*** Opening of Provided information ***
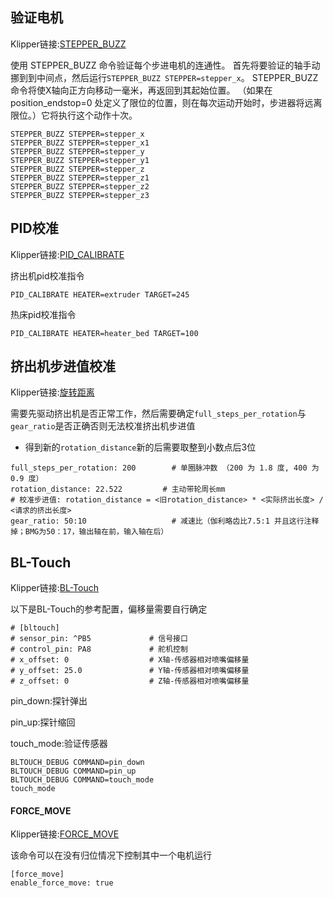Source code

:## 验证电机

Klipper链接:[STEPPER_BUZZ](https://www.klipper3d.org/G-Codes.html?h=stepper+buzz#stepper_buzz)

使用 STEPPER_BUZZ 命令验证每个步进电机的连通性。 首先将要验证的轴手动挪到到中间点，然后运行`STEPPER_BUZZ STEPPER=stepper_x`。 STEPPER_BUZZ 命令将使X轴向正方向移动一毫米，再返回到其起始位置。 （如果在 position_endstop=0 处定义了限位的位置，则在每次运动开始时，步进器将远离限位。）它将执行这个动作十次。

```
STEPPER_BUZZ STEPPER=stepper_x
STEPPER_BUZZ STEPPER=stepper_x1
STEPPER_BUZZ STEPPER=stepper_y
STEPPER_BUZZ STEPPER=stepper_y1
STEPPER_BUZZ STEPPER=stepper_z
STEPPER_BUZZ STEPPER=stepper_z1
STEPPER_BUZZ STEPPER=stepper_z2
STEPPER_BUZZ STEPPER=stepper_z3
```



## PID校准

Klipper链接:[PID_CALIBRATE](https://www.klipper3d.org/G-Codes.html?h=pid+calibrate#pid_calibrate_1)

挤出机pid校准指令

```
PID_CALIBRATE HEATER=extruder TARGET=245
```

热床pid校准指令

```
PID_CALIBRATE HEATER=heater_bed TARGET=100
```



## 挤出机步进值校准

Klipper链接:[旋转距离](https://www.klipper3d.org/Rotation_Distance.html?h=distance#rotation_distance)

需要先驱动挤出机是否正常工作，然后需要确定`full_steps_per_rotation`与`gear_ratio`是否正确否则无法校准挤出机步进值

* 得到新的`rotation_distance`新的后需要取整到小数点后3位

```
full_steps_per_rotation: 200        # 单圈脉冲数 （200 为 1.8 度, 400 为 0.9 度）
rotation_distance: 22.522         # 主动带轮周长mm
# 校准步进值: rotation_distance = <旧rotation_distance> * <实际挤出长度> / <请求的挤出长度>
gear_ratio: 50:10                   # 减速比（伽利略齿比7.5:1 并且这行注释掉；BMG为50：17，输出轴在前，输入轴在后）
```



## BL-Touch

Klipper链接:[BL-Touch](https://www.klipper3d.org/BLTouch.html)

以下是BL-Touch的参考配置，偏移量需要自行确定

```
# [bltouch]
# sensor_pin: ^PB5             # 信号接口
# control_pin: PA8             # 舵机控制
# x_offset: 0                  # X轴-传感器相对喷嘴偏移量
# y_offset: 25.0               # Y轴-传感器相对喷嘴偏移量
# z_offset: 0                  # Z轴-传感器相对喷嘴偏移量
```

pin_down:探针弹出

pin_up:探针缩回

touch_mode:验证传感器

```
BLTOUCH_DEBUG COMMAND=pin_down
BLTOUCH_DEBUG COMMAND=pin_up
BLTOUCH_DEBUG COMMAND=touch_mode
touch_mode
```



#### FORCE_MOVE

Klipper链接:[FORCE_MOVE](https://www.klipper3d.org/G-Codes.html?h=move#force_move_1)

该命令可以在没有归位情况下控制其中一个电机运行

```
[force_move]
enable_force_move: true
```

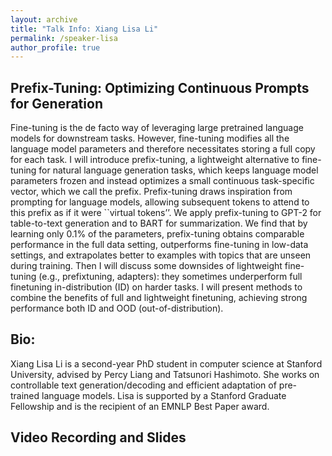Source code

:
 ```yaml
---
layout: archive
title: "Talk Info: Xiang Lisa Li"
permalink: /speaker-lisa
author_profile: true
---
```


## Prefix-Tuning: Optimizing Continuous Prompts for Generation

Fine-tuning is the de facto way of leveraging large pretrained language models for downstream tasks. However, fine-tuning modifies all the language model parameters and therefore necessitates storing a full copy for each task.
I will introduce prefix-tuning, a lightweight alternative to fine-tuning for natural language generation tasks, which keeps language model parameters frozen and instead optimizes a small continuous task-specific vector, which we call the prefix. Prefix-tuning draws inspiration from prompting for language models, allowing subsequent tokens to attend to this prefix as if it were ``virtual tokens’’. We apply prefix-tuning to GPT-2 for table-to-text generation and to BART for summarization.
We find that by learning only 0.1% of the parameters, prefix-tuning obtains comparable performance in the full data setting, outperforms fine-tuning in low-data settings, and extrapolates better to examples with topics that are unseen during training.
Then I will discuss some downsides of lightweight fine-tuning (e.g., prefixtuning, adapters): they sometimes underperform full finetuning in-distribution (ID) on harder tasks. I will present methods to combine the benefits of full and lightweight finetuning, achieving strong performance both ID and OOD (out-of-distribution).

## Bio:

Xiang Lisa Li is a second-year PhD student in computer science at Stanford University, advised by Percy Liang and Tatsunori Hashimoto. She works on controllable text generation/decoding and efficient adaptation of pre-trained language models. Lisa is supported by a Stanford Graduate Fellowship and is the recipient of an EMNLP Best Paper award.

## Video Recording and Slides

  <!-- Youtube link will be here -->
  <!-- <p>
    <iframe width="560" height="315" src="" frameborder="0" allow="autoplay; encrypted-media" allowfullscreen></iframe>
  </p> -->

<!-- Speaker Deck will be here -->
  <!-- <p>
  <script async class="speakerdeck-embed" data-id="cbd3f7fd92e940c3ab4840e8850502df" data-ratio="1.77777777777778" src=""></script>
  </p> -->

<!-- [![IMAGE ALT TEXT HERE](https://img.youtube.com/vi/SsVhzeT5VmA/0.jpg)](https://www.youtube.com/watch?v=SsVhzeT5VmA)

<script async class="speakerdeck-embed" data-id="774e2c28f938447ca62c11489b71e1d8" data-ratio="1.77777777777778" src="//speakerdeck.com/assets/embed.js"></script> -->
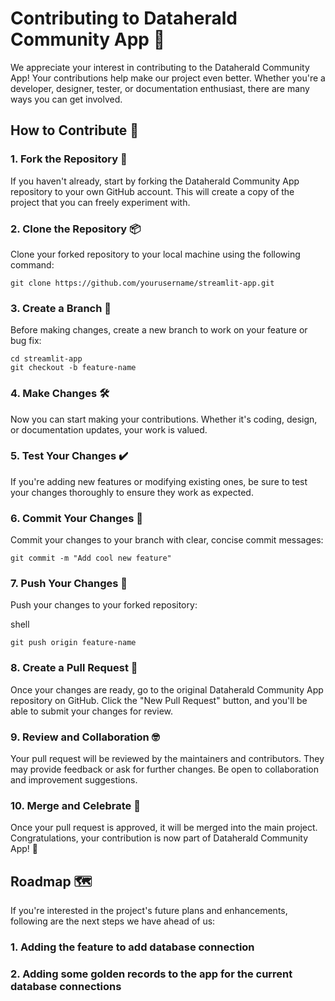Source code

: # Contributing to Dataherald Community App 🚀

We appreciate your interest in contributing to the Dataherald Community App! Your contributions help make our project even better. Whether you're a developer, designer, tester, or documentation enthusiast, there are many ways you can get involved.

## How to Contribute 🤝

### 1. Fork the Repository 🍴

If you haven't already, start by forking the Dataherald Community App repository to your own GitHub account. This will create a copy of the project that you can freely experiment with.

### 2. Clone the Repository 📦

Clone your forked repository to your local machine using the following command:

```shell
git clone https://github.com/yourusername/streamlit-app.git
```

### 3. Create a Branch 🌿
Before making changes, create a new branch to work on your feature or bug fix:

``` shell
cd streamlit-app
git checkout -b feature-name
```

### 4. Make Changes 🛠️
Now you can start making your contributions. Whether it's coding, design, or documentation updates, your work is valued.

### 5. Test Your Changes ✔️
If you're adding new features or modifying existing ones, be sure to test your changes thoroughly to ensure they work as expected.

### 6. Commit Your Changes 📝
Commit your changes to your branch with clear, concise commit messages:

```shell
git commit -m "Add cool new feature"
```

### 7. Push Your Changes 🚀
Push your changes to your forked repository:

shell
```
git push origin feature-name
```

### 8. Create a Pull Request 🙌
Once your changes are ready, go to the original Dataherald Community App repository on GitHub. Click the "New Pull Request" button, and you'll be able to submit your changes for review.

### 9. Review and Collaboration 🤓
Your pull request will be reviewed by the maintainers and contributors. They may provide feedback or ask for further changes. Be open to collaboration and improvement suggestions.

### 10. Merge and Celebrate 🎉
Once your pull request is approved, it will be merged into the main project. Congratulations, your contribution is now part of Dataherald Community App! 🚀

## Roadmap 🗺️
If you're interested in the project's future plans and enhancements, following are the next steps we have ahead of us:

### 1. Adding the feature to add database connection

### 2. Adding some golden records to the app for the current database connections
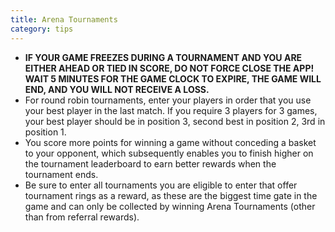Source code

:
 ```yaml
---
title: Arena Tournaments
category: tips
---
```


* **IF YOUR GAME FREEZES DURING A TOURNAMENT AND YOU ARE EITHER AHEAD OR TIED IN SCORE, DO NOT FORCE CLOSE THE APP! WAIT 5 MINUTES FOR THE GAME CLOCK TO EXPIRE, THE GAME WILL END, AND YOU WILL NOT RECEIVE A LOSS.**
* For round robin tournaments, enter your players in order that you use your best player in the last match. If you require 3 players for 3 games, your best player should be in position 3, second best in position 2, 3rd in position 1.
* You score more points for winning a game without conceding a basket to your opponent, which subsequently enables you to finish higher on the tournament leaderboard to earn better rewards when the tournament ends.
* Be sure to enter all tournaments you are eligible to enter that offer tournament rings as a reward, as these are the biggest time gate in the game and can only be collected by winning Arena Tournaments (other than from referral rewards).
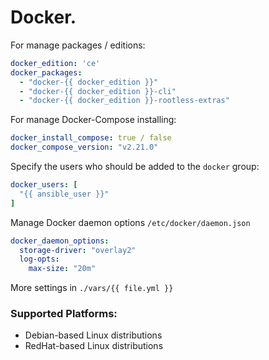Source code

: # Docker.
For manage packages / editions:
```yaml
docker_edition: 'ce'
docker_packages:
  - "docker-{{ docker_edition }}"
  - "docker-{{ docker_edition }}-cli"
  - "docker-{{ docker_edition }}-rootless-extras"
```
For manage Docker-Compose installing:
```yaml
docker_install_compose: true / false
docker_compose_version: "v2.21.0"
```
Specify the users who should be added to the `docker` group:
```yaml
docker_users: [
  "{{ ansible_user }}"
]
```
Manage Docker daemon options `/etc/docker/daemon.json`
```yaml
docker_daemon_options:
  storage-driver: "overlay2"
  log-opts:
    max-size: "20m"
```
More settings in `./vars/{{ file.yml }}`

### Supported Platforms:
- Debian-based Linux distributions
- RedHat-based Linux distributions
*** Close of Provided information ***
■ What is required ■
Copy every line of the material above in which the string "forked" can be found.

■ Solution for this problem ■
Clone your forked repository to your local machine using the following command:
Push your changes to your forked repository:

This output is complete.